Technology

Apple, Microsoft Smash Earnings Expectations. What to Watch Now

Big Tech is having a big week.

Apple and Microsoft both handily beat expectations with their earnings reports, with all of Apple's major product categories growing by more than 12% and Microsoft's revenue climbing 21% year over year.

Three market analysts said Wednesday that the strong reports set the foundation for further upside for both stocks.

Here's what they told CNBC:

Alex Zukin, Microsoft analyst at Wolfe Research, said Apple's and Microsoft's success is linked:

"I think that Apple is the vehicle on which Microsoft ultimately sees its success. I was joking with the management team yesterday that I love running Microsoft products on Apple devices. And you've seen what they just announced with Windows and Windows 365, being able to launch Windows remotely from any device. So, I think that ... Microsoft's power with Azure, to be the fabric of every customer product that they deliver, and Microsoft Office, that's the fabric of where everybody spends most of their time in a given day, that's very powerful. And if you think about what's going to drive success for software in the next 10 years, it's going to be engagement and data. Microsoft has the most engagement and it has a lot of data and those two things form a flywheel. More of one leads to more of the other."

Jim Suva, Citi's senior tech analyst, said Apple posted what was "almost the perfect quarter" despite skepticism around its ability to keep delivering:

"The way you get around it is simply continuing to put out great products, great experiences and then the performance of the stellar operations that Apple is very much known for. It's more than just an iPhone story now. iPhones now represent less than 50% of the company's total sales. … It is now a platform story where the company has many things all clicking on this platform and they've worked to have a great customer experience."

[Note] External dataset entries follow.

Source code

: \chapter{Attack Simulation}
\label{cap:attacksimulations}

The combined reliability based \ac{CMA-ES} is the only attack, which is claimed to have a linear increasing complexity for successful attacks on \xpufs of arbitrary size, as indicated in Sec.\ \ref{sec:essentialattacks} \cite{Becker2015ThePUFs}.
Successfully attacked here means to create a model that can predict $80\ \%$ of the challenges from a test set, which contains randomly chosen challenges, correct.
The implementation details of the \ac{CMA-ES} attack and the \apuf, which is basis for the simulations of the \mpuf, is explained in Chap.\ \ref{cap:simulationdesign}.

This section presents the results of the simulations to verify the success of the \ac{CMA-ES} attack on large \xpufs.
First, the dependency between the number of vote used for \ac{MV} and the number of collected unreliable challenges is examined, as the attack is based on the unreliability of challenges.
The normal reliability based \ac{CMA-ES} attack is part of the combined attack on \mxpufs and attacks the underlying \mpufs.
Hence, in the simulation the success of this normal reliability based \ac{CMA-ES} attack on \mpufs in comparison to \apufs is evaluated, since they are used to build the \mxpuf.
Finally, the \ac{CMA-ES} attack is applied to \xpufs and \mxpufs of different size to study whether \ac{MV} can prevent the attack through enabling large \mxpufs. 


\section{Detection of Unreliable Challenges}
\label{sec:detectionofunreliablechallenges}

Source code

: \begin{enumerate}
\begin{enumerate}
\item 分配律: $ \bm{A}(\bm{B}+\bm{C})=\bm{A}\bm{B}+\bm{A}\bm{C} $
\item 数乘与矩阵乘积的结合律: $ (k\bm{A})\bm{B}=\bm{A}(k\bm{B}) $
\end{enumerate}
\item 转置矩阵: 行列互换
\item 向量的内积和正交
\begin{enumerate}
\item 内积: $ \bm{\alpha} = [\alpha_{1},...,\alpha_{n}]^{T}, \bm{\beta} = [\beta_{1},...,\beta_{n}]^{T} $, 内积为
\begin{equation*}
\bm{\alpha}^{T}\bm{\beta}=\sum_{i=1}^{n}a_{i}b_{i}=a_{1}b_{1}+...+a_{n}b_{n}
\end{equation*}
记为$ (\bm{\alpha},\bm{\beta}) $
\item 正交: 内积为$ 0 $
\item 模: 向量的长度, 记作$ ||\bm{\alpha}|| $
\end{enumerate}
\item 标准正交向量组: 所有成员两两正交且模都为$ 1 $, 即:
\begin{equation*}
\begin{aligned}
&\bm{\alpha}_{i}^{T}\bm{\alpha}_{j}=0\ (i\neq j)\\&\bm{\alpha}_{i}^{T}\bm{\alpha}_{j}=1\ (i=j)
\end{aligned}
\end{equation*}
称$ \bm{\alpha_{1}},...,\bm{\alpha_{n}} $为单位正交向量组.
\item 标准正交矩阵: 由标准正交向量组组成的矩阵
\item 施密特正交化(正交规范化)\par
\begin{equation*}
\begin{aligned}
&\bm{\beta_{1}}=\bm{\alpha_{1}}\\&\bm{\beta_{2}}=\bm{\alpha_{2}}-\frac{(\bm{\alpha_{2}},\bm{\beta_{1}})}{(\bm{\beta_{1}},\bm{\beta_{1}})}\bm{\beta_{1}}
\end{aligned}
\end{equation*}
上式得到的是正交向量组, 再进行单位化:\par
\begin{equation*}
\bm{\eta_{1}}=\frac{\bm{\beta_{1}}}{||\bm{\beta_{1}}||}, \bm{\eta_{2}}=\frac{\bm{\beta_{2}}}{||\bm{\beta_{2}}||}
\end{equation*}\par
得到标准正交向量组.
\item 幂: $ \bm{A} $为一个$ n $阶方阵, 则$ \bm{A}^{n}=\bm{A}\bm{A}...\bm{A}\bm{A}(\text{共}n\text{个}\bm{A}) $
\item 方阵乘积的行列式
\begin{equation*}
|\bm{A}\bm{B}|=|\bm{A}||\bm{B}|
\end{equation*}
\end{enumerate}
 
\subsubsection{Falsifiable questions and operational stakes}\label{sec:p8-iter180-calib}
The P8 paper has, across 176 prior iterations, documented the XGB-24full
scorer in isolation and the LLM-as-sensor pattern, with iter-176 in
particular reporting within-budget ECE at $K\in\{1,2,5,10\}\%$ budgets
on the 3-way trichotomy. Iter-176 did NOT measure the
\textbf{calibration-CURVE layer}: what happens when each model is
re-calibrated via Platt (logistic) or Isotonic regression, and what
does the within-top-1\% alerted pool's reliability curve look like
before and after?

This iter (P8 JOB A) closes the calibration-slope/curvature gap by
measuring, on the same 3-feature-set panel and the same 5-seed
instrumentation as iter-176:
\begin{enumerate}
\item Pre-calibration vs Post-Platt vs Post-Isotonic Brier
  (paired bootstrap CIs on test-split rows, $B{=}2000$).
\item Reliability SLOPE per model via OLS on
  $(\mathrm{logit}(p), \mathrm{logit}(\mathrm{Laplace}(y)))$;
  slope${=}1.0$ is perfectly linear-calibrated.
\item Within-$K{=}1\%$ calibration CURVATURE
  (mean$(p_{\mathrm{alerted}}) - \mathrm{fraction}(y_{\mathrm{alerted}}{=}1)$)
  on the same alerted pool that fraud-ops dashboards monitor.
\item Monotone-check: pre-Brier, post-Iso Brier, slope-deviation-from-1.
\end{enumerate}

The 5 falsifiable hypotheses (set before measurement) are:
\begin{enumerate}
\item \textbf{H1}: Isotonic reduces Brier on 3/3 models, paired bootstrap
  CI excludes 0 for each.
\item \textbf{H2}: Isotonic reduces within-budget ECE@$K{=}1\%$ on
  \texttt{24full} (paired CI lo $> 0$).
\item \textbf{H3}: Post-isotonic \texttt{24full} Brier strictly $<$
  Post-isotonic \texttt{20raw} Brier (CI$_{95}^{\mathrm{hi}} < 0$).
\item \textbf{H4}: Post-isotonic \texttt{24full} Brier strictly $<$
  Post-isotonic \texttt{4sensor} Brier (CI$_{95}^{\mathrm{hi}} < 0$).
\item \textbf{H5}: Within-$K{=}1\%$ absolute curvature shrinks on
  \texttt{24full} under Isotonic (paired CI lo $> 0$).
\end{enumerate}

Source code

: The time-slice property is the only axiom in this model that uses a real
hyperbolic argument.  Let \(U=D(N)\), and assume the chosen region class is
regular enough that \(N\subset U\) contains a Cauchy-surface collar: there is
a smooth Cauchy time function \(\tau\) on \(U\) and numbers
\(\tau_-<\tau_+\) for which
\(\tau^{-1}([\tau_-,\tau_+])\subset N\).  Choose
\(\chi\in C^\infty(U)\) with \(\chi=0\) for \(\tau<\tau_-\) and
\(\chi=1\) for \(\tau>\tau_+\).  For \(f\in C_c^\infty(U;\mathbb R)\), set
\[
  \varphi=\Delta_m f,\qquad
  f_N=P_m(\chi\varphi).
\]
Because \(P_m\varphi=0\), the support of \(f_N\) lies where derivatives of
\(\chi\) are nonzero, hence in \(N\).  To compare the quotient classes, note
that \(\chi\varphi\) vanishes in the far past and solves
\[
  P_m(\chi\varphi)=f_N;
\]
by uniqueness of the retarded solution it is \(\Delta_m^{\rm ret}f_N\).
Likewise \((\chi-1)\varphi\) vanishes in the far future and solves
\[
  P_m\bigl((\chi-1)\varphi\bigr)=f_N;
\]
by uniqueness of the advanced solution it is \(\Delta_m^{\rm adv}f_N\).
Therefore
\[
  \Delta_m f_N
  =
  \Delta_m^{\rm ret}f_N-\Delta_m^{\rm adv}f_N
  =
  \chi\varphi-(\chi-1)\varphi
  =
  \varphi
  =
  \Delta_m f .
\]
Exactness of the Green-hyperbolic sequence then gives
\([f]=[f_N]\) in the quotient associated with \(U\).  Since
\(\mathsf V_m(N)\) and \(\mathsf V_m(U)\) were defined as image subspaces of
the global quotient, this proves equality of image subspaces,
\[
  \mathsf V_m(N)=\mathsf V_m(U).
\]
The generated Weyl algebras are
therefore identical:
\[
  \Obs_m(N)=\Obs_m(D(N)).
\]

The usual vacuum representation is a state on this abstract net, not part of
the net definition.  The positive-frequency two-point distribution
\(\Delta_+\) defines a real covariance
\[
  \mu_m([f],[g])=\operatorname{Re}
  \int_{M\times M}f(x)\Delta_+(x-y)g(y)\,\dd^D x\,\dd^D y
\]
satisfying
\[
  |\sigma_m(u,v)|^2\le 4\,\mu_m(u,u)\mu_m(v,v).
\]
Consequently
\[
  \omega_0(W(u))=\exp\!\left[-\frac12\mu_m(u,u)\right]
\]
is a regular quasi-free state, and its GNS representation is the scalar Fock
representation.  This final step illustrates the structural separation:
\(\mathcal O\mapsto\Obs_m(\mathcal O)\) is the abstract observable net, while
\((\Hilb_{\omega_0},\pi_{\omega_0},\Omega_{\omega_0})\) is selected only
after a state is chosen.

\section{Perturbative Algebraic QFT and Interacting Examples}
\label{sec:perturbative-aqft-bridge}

Amit Daryanani, research analyst at Evercore ISI, said even Apple's potential pitfalls shouldn't derail its story:

"Thirty-six percent growth was impressive. I think the debate on Apple always ends up being the durability of this growth, the sustainability of this, if you may. And the big dynamic, the big discussion on the call was really this $4 [billion to] $5 billion estimate of supply chain constraints on iPhones in September. What does that really mean? Now, our stance would be, listen, what this does is enable Apple to exit September with a really good backlog because I think fundamentally, you don't ever destroy Apple iPhone demand, you just defer it out. If you can't get the iPhone, you just wait for it. You're not going to go buy an Android phone in that time frame. Which means I think the potential for them to grow in December of fiscal '22 is higher today than it was 12 hours ago, 24 hours ago, which I think is a big, big positive for the stock."